Either way this guy is hurting. Plausibly enough to be a danger to himself and others. Unfortunately he is unlikely to fully recognize it himself - but he needs help. Professionally. Generally speaking.

Porsche-O-Phile 11-28-2006 02:55 AM

Yep, I've got one of those at my office too. Occasionally a nice guy, but overbearing personality and far too aggressive - one of those people that isn't happy unless he's complaining (or ranting, up to and including yelling and flailing his arms around) about someone or something else. Sharp guy in a work context and very "get-it-done" when it comes to tasks, but can't work as part of a team, can't cooperate with others, sure as hell can't manage, etc.
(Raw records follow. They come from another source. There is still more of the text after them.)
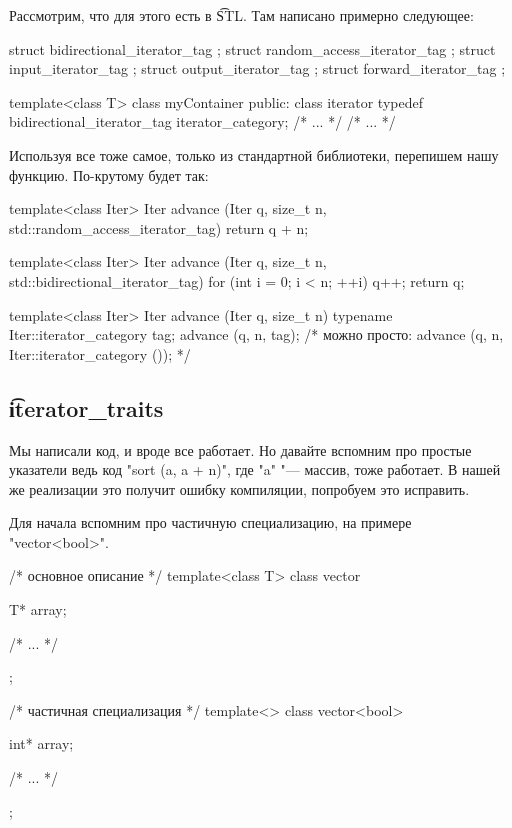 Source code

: Рассмотрим, что для этого есть в \t{STL}. 
Там написано примерно следующее:
\begin{cppcode}
struct bidirectional_iterator_tag {};
struct random_access_iterator_tag {};
struct input_iterator_tag {};
struct output_iterator_tag {};
struct forward_iterator_tag {};

template<class T> 
class myContainer {
public:
	class iterator {
		typedef bidirectional_iterator_tag iterator_category;
		/* ... */
	}
	/* ... */
}
\end{cppcode}

Используя все тоже самое, только из стандартной библиотеки, перепишем нашу функцию.
По-крутому будет так:
\begin{cppcode}
template<class Iter>
Iter advance (Iter q, size_t n, std::random_access_iterator_tag) {
	return q + n;
}

template<class Iter>
Iter advance (Iter q, size_t n, std::bidirectional_iterator_tag) {
	for (int i = 0; i < n; ++i)
		q++;
	return q;
} 

template<class Iter>
Iter advance (Iter q, size_t n) {
	typename Iter::iterator_category tag;
	advance (q, n, tag);
	/* можно просто: advance (q, n, Iter::iterator_category ()); */
}
\end{cppcode}

\subsection{\t{iterator\_traits}}
Мы написали код, и вроде все работает. 
Но давайте вспомним про простые указатели ведь код \cpp"sort (a, a + n)", где \cpp"a" "--- массив, тоже работает. 
В нашей же реализации это получит ошибку компиляции, попробуем это исправить.

Для начала вспомним про частичную специализацию, на примере \cpp"vector<bool>".
\begin{cppcode}
/* основное описание */
template<class T>
class vector {
	T* array;

	/* ... */
};

/* частичная специализация */
template<>
class vector<bool> {
	int* array;

	/* ... */
};
\end{cppcode}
I think he's kind of pissed at me since I've been promoted into project management and he hasn't (gee-whiz dude, did you ever think it MIGHT be your inability to professionally interact with any of our mechanical engineers, our structural engineer, our client's contractor or any of the clients, outside of giving them a brownnosing and sucking up kind of demeanor whenever you talk to 'em on the phone?) Decent technical architect but absolutely devoid of spirit, design passion, vision or willingness to work with others. To him, it's just a paycheck methinks and that's why I got promoted around him. Oh well. I ain't gonna' apologize for it.